Figure 3. Synergistic Increases in SOD1 Aggregation Propensity and Increases of Instability Are Associated with Decreases in Survival for fALS Patients (Data Weighted by the Number of Patients)

(A) An increase in aggregation propensity is associated with a decrease in fALS patient survival. Single point mutations of SOD1 found in fALS patients with corresponding reported stability values in (B) were considered. Aggregation propensities for each fALS mutation were calculated using the Chiti–Dobson equation, normalized such that 0 represents the least and 1 represents the most aggregation prone proteins, and the corresponding disease duration (survival) was plotted versus this value. (B) An increase in SOD1 instability is associated with severe disease. All instability values of apo SOD1 reported in the literature were normalized such that 0 represents the most and 1 represents the least stable proteins, and corresponding disease durations were plotted versus these values. (C) Increase in SOD1 aggregation propensity and gain of instability synergistically decrease patient survival. Normalized aggregation propensity in (A) and instability in (B) were summed and normalized to the range from 0 to 1, and patient survival was plotted versus this value. The data used in these three graphs (disease durations from 580 patients with 28 different fALS-causing SOD1 mutations with reported stability values) were weighted based on the number of patients for each mutation using SPSS version 15.0. Note that the correlation between the size of each data point and the number of patients for (A–C) is shown as an inset in (C).

Figure 4. Synergistic Increases in SOD1 Aggregation Propensity and Losses of Thermodynamic Stability Are Associated with Decreased Survival of fALS Patients (Using Unweighted Data)

(A) An increase in aggregation propensity is associated with decreased fALS patient survival. Single point mutations found in fALS patients with corresponding reported thermodynamic stabilities in (B) were considered. (B) A loss of SOD1 thermodynamic stability is associated with severe disease. (C) Increase in SOD1 aggregation propensity and gain of instability synergistically decrease patient survival. The data used in these three graphs (disease durations from 580 patients with 28 different fALS-causing SOD1 mutations with reported stability values) were treated equally regardless of the number of patients using the software SigmaPlot 9.0 (Systat Software, Inc.). SPSS 15.0 also was used on this analysis, and identical results were obtained.

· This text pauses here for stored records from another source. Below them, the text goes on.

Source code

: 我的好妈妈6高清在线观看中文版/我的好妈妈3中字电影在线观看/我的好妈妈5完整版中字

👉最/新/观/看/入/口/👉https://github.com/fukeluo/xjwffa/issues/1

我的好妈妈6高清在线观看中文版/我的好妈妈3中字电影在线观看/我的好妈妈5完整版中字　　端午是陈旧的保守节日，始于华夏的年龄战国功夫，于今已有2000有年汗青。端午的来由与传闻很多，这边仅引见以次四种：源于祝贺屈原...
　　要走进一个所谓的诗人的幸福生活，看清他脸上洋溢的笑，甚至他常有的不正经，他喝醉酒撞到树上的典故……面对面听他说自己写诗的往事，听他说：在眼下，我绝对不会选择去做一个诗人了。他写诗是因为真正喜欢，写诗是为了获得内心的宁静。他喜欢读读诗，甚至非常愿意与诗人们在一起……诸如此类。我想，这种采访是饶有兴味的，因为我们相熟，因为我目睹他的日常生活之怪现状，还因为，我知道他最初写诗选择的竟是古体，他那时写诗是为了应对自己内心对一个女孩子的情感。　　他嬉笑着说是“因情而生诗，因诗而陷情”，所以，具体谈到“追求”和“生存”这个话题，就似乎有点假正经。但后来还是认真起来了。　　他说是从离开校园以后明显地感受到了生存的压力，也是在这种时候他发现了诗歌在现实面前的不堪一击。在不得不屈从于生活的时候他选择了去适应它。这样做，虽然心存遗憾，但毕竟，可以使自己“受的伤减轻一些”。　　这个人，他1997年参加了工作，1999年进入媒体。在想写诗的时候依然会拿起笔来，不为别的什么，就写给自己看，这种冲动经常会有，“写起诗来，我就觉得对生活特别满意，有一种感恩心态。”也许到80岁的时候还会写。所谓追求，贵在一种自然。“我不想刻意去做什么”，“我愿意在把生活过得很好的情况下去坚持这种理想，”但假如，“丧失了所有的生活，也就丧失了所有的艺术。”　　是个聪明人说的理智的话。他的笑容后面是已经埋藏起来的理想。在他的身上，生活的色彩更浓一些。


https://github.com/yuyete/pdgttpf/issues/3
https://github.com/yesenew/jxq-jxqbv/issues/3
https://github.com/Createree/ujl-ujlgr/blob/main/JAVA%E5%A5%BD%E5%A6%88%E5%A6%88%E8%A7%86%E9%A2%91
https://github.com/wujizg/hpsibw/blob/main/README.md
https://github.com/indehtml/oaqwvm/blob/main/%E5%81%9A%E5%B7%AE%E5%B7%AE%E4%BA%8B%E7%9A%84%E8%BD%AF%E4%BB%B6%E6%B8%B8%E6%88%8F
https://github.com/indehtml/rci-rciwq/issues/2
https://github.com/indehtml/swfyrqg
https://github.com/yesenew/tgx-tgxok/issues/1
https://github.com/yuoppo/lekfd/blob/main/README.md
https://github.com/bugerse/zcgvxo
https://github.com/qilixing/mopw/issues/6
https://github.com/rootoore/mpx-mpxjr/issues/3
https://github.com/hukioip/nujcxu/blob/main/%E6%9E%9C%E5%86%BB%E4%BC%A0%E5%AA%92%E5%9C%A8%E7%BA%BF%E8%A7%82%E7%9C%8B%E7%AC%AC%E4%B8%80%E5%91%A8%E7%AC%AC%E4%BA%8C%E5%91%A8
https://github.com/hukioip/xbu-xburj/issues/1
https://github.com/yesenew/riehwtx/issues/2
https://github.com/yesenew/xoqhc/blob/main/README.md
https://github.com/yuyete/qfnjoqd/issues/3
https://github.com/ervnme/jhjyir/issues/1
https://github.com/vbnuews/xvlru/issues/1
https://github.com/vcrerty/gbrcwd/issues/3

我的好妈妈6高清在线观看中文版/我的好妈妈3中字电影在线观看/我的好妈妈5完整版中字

Figure 5. Correlation between Measures of Stability, Specifically Normalized ΔT _m and ΔΔG, Reported from Different Groups for Apo SOD1 Variants

The variants with both measured ΔT _m and ΔΔG were plotted, and a good correlation between normalized ΔT _m and normalized ΔΔG was observed. This correlation provides the rationale for averaging ΔT _m and ΔΔG and taking the average value as an indicator for stability of fALS-related variants. The normalized ΔT _m and ΔΔG were obtained as described in the Materials and Methods section.